World day against software patents

24 September 2008 will be the fifth anniversary of the first reading in the European parliament of the highly amended and ultimately ill-fated EC directive on computer-implemented inventions. The directive, as regular IPKat readers will know, was originally designed to codify the practice that was already in place at the European patent office so that any discrepancies between EPO practice and the application of national laws throughout the EU member states could be minimised. After a concerted effort by anti-patent lobbyists, resulting in widespread confusion and misinformation about what the directive was supposed to achieve, the directive was scrapped in 2005, largely due to being scuppered by numerous conflicting and nonsensical amendments. European patent office practice, of course, went on as normal.

Marking this dubious anniversary, the grandly-titled Foundation for a Free Information Infrastructure (FFII) has announced that 24 September 2008 will be known as "World day against software patents". On stopsoftwarepatents.org, they would like us all to consider the following:

"The issue of software patents is a global one, and several governments and patent offices around the world continue to grant software & business method patents on a daily basis; they are pushing for legal codification of the practice, such as currently in New Zealand and India, and via the misappropriation of Free Trade Agreement instruments;

Previous initiatives as the Noepatents.org petition (approx. 400 000) at the EU level are outdated (notably on the issues of the central EU patent court) and not open for signatures anymore.

Companies still view software patents as assets [IPKat comment: well, what else would they be?]. They have yet to understand that software patents should also be considered liabilities, especially if they are in the hands of trolls [IPKat comment: define troll? IBM? Microsoft? Google? Nathan Myhrvold?].
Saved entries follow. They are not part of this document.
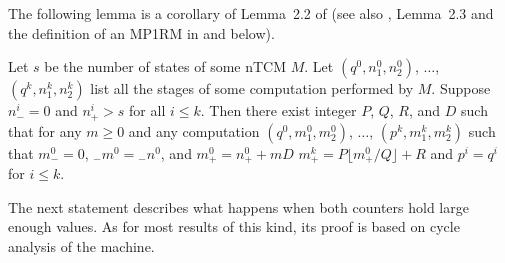 \documentclass[12pt]{article}
\begin{document}
The following lemma is a corollary of Lemma~2.2 of \cite{ibarra} (see
also \cite{ibarra}, Lemma~2.3 and the definition of an MP1RM in \cite{Schroep} and below).
\begin{lemma}\label{linper}
Let $s$ be the number of states of some nTCM $M$. Let $(q^0, n^0_1,
n^0_2)$, $\ldots$, $(q^k, n^k_1, n^k_2)$ list all the stages of some computation
performed by $M$. Suppose $n^i_-=0$ and $n^i_+>s$ for all $i\leq k$. 
Then there exist integer $P$, $Q$, $R$, and $D$ such that for any
$m\geq0$ and any computation $(q^0, m^0_1, m^0_2)$, $\ldots$, $(p^k, m^k_1,
m^k_2)$ such that $m^0_-=0$, ${}_-m^0={}_-n^0$, and $m^0_+=n^0_++mD$ $m^k_+=P\lfloor
m^0_+/Q\rfloor+R$ and $p^i=q^i$ for $i\leq k$.
\end{lemma}

The next statement describes what happens when both counters hold
large enough values. As for most results of this kind, its proof is
based on cycle analysis of the machine. 
\end{document}
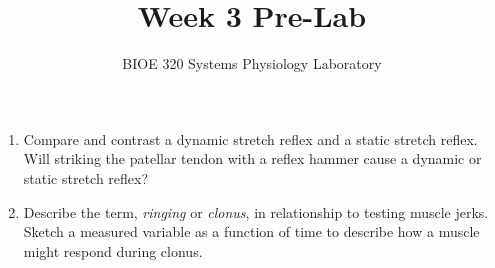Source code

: \documentclass{article}
\title{Week 3 Pre-Lab}
\author{BIOE 320 Systems Physiology Laboratory}
\date{}
\begin{document}
\maketitle
\large

\begin{enumerate}
	\item Compare and contrast a dynamic stretch reflex and a static stretch reflex. Will striking the patellar tendon with a reflex hammer cause a dynamic or static stretch reflex?
	\item Describe the term, \textit{ringing} or \textit{clonus}, in relationship to testing muscle jerks. Sketch a measured variable as a function of time to describe how a muscle might respond during clonus.
\end{enumerate}
\end{document}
Time is on our side as litigation gets spread wide: Markets learn the hard way that you may not leave reform to patent professionals [IPKat comment: so we should put reform in the hands of people who know nothing about patent law instead?]. Patent litigation is becoming wide spread in key markets such as the financial sector, and will be more wide spread in the software sector in the forthcoming years due to the number of applications pending [IPKat comment: so what is the link between pendency and litigation? I think we should be told];

The United States needs a larger coalition of business and civil society against software patents [IPKat comment: why?]
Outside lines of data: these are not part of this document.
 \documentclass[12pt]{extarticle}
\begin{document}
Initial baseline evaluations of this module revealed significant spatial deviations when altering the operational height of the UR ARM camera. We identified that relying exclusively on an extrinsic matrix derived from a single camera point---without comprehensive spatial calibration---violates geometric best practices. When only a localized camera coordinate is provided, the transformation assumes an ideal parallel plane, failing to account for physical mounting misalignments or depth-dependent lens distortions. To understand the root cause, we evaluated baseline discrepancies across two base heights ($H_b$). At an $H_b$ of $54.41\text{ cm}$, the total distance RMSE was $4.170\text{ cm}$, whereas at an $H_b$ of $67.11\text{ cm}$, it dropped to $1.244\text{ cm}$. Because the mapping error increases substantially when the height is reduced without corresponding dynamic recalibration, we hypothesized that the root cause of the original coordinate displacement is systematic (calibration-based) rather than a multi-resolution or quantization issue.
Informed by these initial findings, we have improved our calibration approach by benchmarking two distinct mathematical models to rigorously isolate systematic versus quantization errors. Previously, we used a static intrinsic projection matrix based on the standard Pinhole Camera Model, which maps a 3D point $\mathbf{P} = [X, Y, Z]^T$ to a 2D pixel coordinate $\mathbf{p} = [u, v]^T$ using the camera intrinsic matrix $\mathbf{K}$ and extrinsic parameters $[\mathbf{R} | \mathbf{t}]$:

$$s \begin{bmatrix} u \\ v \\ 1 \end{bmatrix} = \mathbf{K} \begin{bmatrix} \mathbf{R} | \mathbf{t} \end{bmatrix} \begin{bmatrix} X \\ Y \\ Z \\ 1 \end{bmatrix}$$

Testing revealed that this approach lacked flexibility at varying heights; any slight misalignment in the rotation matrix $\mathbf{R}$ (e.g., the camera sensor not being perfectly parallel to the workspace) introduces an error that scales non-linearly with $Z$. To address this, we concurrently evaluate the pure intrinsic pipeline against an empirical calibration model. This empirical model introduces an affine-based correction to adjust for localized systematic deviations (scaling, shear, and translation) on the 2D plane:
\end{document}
The lobby gap makes Congress and Senate, the Court of Appeals for the Federal Circuit (CAFC) and the Supreme Court susceptible to lobbying from patent industries, holders and patent professionals. American software developers have been intimidated by the patent establishment and should make themselves heard [IPKat comment: this sounds like a classic paranoid conspiracy theory line].
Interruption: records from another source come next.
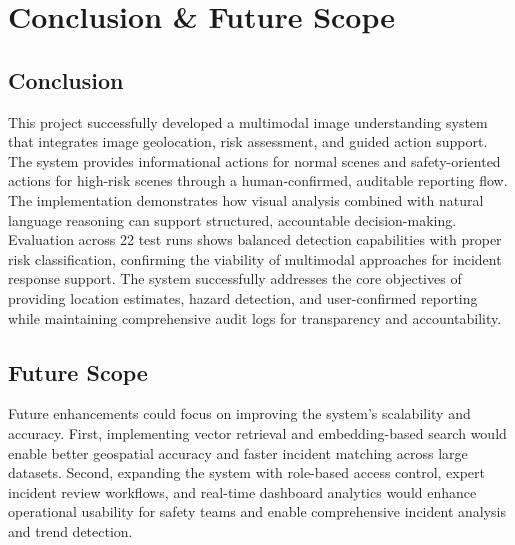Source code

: \chapter{Conclusion \& Future Scope}

\section{Conclusion}

This project successfully developed a multimodal image understanding system that integrates image geolocation, risk assessment, and guided action support. The system provides informational actions for normal scenes and safety-oriented actions for high-risk scenes through a human-confirmed, auditable reporting flow. The implementation demonstrates how visual analysis combined with natural language reasoning can support structured, accountable decision-making. Evaluation across 22 test runs shows balanced detection capabilities with proper risk classification, confirming the viability of multimodal approaches for incident response support. The system successfully addresses the core objectives of providing location estimates, hazard detection, and user-confirmed reporting while maintaining comprehensive audit logs for transparency and accountability.

\section{Future Scope}

Future enhancements could focus on improving the system's scalability and accuracy. First, implementing vector retrieval and embedding-based search would enable better geospatial accuracy and faster incident matching across large datasets. Second, expanding the system with role-based access control, expert incident review workflows, and real-time dashboard analytics would enhance operational usability for safety teams and enable comprehensive incident analysis and trend detection.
Companies affected by software patent litigation have been lobbying for reform, but their advocacy for "quality" and "lower damages" aims at symptoms rather than the roots of the problem [IPKat comment: totally untrue; increased quality of examination is the key to avoiding bad patents, in whatever field they may be. The problem of excessive damages is peculiar to the US, and should be addressed].

For these reasons,

We declare the 24 September as the World Day Against Software Patents, in commemoration of the European Parliament First Reading in 2003 with amendments stopping the harmful patenting of software, guaranteeing that software programmers and businesses can safely benefit from the fruits of their work under copyright law.

A Global Petition will be launched which asks to stop software patents, with some localised versions of the petition for specific regions, such as New Zealand, India, United States and Europe. The public will be invited to comment on the draft between the 1st and the 23rd September."
The IPKat is, as readers might suspect, highly sceptical about the real motives and aims of this particular anti-patent lobby. If they had their way, we would see many worthwhile inventions fail to get any realistic level of protection outside the limited range of copyright.  Any reform of the system to address the real underlying problem of how to improve patent quality to minimise the number of 'bad' patents that get granted (and most of them are undoubtedly in the US, which has its own particular examination issues) will, the IPKat suspects, never be enough for the FFII.  Merpel would like to controversially point out that the ideological basis of the anti-patent lobbyists seem to have a lot in common with other single issue pressure groups like anti-globalisationists and man-made global warming alarmists; nothing the rest of us can do will ever be enough for them.